Methodology: Classification Decision Tree with 4 levels: Insufficient Weight, Normal Weight, Overweight, Obese
- cleaned and preprocessed the Obesity dataset
- collapsed labels into 4 target classes
- encoded categorical features
- implemented a baseline Decision Tree pipeline
- performed hyperparameter tuning (grid search over max_depth)
- stratified 80/10/10 train/tune/test splits
- generated evaluation reports, confusion matrices, and feature importances
Background
https://www.cdc.gov/obesity/risk-factors/risk-factors.html
The CDC cites physical activity, eating patterns, sleep quality and quantity, and electronic use as risk factors for obesity. Our dataset, which we found in the class data folder, contains many of these risk factors as features. Our goal is to explore a decision tree classifier for obesity level to see how well these lifestyle choices, as well as some biological traits, impact obesity level. We also explore how much each risk factor contributes to obesity.
This exploration has potential application in the field of public health; it would be most beneficial to pour resources into prevention through the most important risk factors.

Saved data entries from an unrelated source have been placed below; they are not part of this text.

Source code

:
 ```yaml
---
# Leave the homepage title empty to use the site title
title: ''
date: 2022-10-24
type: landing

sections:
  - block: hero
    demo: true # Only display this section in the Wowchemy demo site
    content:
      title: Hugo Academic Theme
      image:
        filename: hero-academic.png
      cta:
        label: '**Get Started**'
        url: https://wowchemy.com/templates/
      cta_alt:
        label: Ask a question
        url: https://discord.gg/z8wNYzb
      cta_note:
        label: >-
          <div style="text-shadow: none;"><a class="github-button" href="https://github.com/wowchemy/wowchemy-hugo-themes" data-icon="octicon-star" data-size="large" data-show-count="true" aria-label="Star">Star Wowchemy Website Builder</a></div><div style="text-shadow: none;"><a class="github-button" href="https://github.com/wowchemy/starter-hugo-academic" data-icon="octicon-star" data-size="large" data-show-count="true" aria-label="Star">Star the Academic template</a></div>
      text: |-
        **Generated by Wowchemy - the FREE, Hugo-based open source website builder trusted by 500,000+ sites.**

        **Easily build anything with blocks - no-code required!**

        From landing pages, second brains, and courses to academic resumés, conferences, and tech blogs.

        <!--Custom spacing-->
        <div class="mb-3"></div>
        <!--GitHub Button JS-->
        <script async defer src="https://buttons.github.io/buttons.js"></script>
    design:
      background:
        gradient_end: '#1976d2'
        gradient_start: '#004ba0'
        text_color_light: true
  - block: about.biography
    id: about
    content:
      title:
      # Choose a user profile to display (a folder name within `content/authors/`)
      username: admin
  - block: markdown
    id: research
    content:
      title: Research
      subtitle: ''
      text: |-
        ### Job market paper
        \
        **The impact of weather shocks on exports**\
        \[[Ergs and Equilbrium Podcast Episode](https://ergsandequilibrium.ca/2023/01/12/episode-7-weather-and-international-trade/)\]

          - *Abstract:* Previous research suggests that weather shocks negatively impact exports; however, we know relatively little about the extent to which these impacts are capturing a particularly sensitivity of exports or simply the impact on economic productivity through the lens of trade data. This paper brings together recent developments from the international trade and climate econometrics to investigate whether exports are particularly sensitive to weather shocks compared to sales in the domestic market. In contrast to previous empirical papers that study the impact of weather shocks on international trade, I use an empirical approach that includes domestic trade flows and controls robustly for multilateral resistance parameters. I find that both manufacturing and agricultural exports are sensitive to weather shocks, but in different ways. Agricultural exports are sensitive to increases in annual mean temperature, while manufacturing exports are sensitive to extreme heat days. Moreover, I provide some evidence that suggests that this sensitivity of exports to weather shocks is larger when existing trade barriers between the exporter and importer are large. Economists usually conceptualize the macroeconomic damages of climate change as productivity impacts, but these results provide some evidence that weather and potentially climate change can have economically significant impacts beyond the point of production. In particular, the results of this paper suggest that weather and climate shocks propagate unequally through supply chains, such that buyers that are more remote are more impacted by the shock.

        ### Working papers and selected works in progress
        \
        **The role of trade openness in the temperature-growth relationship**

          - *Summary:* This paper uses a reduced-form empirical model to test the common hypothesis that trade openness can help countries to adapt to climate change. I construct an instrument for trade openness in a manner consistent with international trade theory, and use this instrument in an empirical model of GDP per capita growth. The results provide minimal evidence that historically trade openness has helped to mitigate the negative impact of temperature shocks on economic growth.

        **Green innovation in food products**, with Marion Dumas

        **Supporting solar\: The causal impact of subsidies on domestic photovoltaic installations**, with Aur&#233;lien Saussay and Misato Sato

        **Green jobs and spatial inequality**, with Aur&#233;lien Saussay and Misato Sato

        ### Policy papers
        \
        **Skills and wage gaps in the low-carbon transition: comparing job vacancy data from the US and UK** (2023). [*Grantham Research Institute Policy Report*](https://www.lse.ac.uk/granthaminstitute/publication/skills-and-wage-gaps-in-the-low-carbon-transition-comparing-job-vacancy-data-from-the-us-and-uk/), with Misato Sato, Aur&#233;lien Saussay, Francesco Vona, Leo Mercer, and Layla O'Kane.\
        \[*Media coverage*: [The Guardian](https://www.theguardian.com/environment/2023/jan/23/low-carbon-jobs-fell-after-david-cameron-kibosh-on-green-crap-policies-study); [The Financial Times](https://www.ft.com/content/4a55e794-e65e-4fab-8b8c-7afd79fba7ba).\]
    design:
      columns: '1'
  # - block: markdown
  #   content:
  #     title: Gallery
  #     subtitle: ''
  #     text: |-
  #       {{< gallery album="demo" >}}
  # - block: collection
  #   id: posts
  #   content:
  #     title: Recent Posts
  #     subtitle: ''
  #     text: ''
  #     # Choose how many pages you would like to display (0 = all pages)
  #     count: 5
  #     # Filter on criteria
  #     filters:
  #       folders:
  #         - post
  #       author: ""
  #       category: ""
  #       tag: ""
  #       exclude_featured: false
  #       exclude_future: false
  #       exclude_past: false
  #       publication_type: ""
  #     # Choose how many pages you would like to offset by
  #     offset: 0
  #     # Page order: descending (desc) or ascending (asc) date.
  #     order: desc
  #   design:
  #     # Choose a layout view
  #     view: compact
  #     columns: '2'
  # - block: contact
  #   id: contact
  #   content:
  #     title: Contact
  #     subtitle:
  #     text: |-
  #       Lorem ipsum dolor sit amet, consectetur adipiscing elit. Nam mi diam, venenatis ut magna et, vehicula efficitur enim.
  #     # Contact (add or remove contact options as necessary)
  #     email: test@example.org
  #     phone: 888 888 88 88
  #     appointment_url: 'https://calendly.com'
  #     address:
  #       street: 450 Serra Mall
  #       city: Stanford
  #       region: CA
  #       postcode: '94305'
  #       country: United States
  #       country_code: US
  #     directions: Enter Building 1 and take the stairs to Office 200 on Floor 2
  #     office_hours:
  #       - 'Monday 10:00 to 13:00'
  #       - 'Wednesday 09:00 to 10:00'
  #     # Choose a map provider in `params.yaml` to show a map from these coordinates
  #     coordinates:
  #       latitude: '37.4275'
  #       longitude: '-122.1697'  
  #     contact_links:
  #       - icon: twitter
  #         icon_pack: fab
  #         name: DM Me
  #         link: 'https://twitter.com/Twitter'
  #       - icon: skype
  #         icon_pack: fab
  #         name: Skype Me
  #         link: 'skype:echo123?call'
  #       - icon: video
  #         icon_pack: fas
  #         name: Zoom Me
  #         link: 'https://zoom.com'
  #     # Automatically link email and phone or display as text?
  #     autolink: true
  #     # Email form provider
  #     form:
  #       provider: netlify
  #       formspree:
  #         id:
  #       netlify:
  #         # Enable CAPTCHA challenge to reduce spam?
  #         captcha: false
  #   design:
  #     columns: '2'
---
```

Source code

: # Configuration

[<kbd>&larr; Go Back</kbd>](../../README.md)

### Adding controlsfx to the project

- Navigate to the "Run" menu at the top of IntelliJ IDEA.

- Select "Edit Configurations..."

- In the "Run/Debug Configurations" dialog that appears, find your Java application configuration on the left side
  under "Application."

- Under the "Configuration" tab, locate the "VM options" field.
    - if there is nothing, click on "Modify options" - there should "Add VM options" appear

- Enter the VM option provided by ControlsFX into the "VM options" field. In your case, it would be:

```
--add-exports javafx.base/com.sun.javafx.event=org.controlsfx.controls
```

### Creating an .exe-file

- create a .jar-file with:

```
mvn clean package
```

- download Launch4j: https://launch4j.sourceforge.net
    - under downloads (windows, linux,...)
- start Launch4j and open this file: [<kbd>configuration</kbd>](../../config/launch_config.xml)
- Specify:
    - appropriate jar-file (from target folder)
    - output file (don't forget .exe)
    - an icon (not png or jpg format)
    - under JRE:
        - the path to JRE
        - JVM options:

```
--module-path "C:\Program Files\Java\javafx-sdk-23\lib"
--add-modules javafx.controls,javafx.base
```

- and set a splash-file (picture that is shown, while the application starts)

- Results summary: produced an interpretable Decision Tree baseline and identified the top predictive features via feature importance. Full evaluation metrics (precision, F1, balanced accuracy) are recorded in
basemodel.ipynbunder the Tune/Test evaluation cells. - Impact: the analysis surfaces the most influential risk factors for obesity in this dataset and provides a reproducible workflow for experimenting with stronger models and handling class imbalance.